With this approach we allow creation of replication slots on a replica
independently of the master. The replica is required to connect to the
master via a slot. We send feedback to the master to advance the replica's
slot on the master to the confirmed_lsn of the most-behind slot on the
replica, therefore pinning master's catalog_xmin where needed. Or we just
send a new feedback message type that directly sets a catalog_xmin on the
replica's physical slot in the master. Slots are _not_ cloned from master
to replica automatically.

- More complicated for applications to use. They have to create a slot on
each replica that might be failed over to as well as the master and have to
advance all those slots to stop the master from suffering severe catalog
bloat. (But see note below).

- Applications must be able to connect to failover-candidate standbys and
know where they are, it's not automagically handled via WAL. (But see note
below).

- Applications need reconfiguration whenever a standby is rebuilt, moved,
etc. (But see note below).

- Cannot work at all for archive-based replication, requires a slot from
replica to master.

+ Works with replay from cascading standbys

+ Actually solves one of the problems making logical slots on standbys
unsupported at the moment by giving us a way to pin the master's
catalog_xmin to that needed by a replica.
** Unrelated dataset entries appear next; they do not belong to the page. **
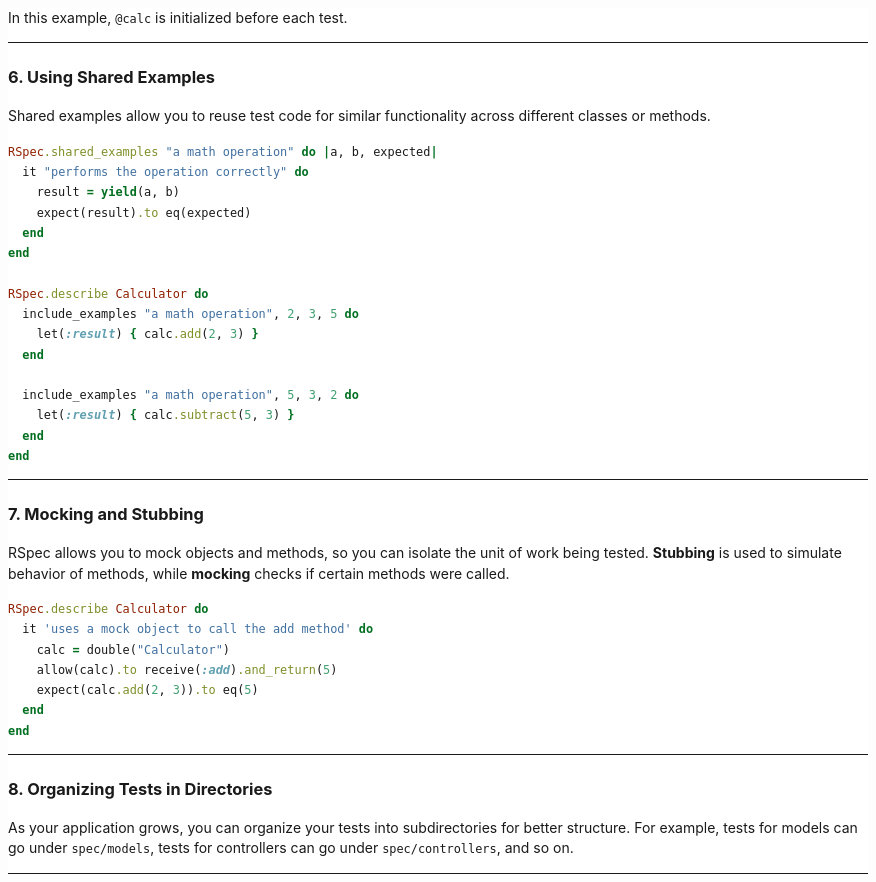 In this example, `@calc` is initialized before each test.

---

### **6. Using Shared Examples**

Shared examples allow you to reuse test code for similar functionality across different classes or methods.

```ruby
RSpec.shared_examples "a math operation" do |a, b, expected|
  it "performs the operation correctly" do
    result = yield(a, b)
    expect(result).to eq(expected)
  end
end

RSpec.describe Calculator do
  include_examples "a math operation", 2, 3, 5 do
    let(:result) { calc.add(2, 3) }
  end

  include_examples "a math operation", 5, 3, 2 do
    let(:result) { calc.subtract(5, 3) }
  end
end
```

---

### **7. Mocking and Stubbing**

RSpec allows you to mock objects and methods, so you can isolate the unit of work being tested. **Stubbing** is used to simulate behavior of methods, while **mocking** checks if certain methods were called.

```ruby
RSpec.describe Calculator do
  it 'uses a mock object to call the add method' do
    calc = double("Calculator")
    allow(calc).to receive(:add).and_return(5)
    expect(calc.add(2, 3)).to eq(5)
  end
end
```

---

### **8. Organizing Tests in Directories**

As your application grows, you can organize your tests into subdirectories for better structure. For example, tests for models can go under `spec/models`, tests for controllers can go under `spec/controllers`, and so on.

---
- Won't work for a standby PITR-restored up to latest.

- Vapourware with zero hope for 9.6

Note: I think the application complexity issues can be solved - to a degree
- by having the replicas run a bgworker based helper that connects to the
master and clones the master's slots then advances them automatically.

Do nothing
---

Drop the idea of being able to follow physical failover on logical slots.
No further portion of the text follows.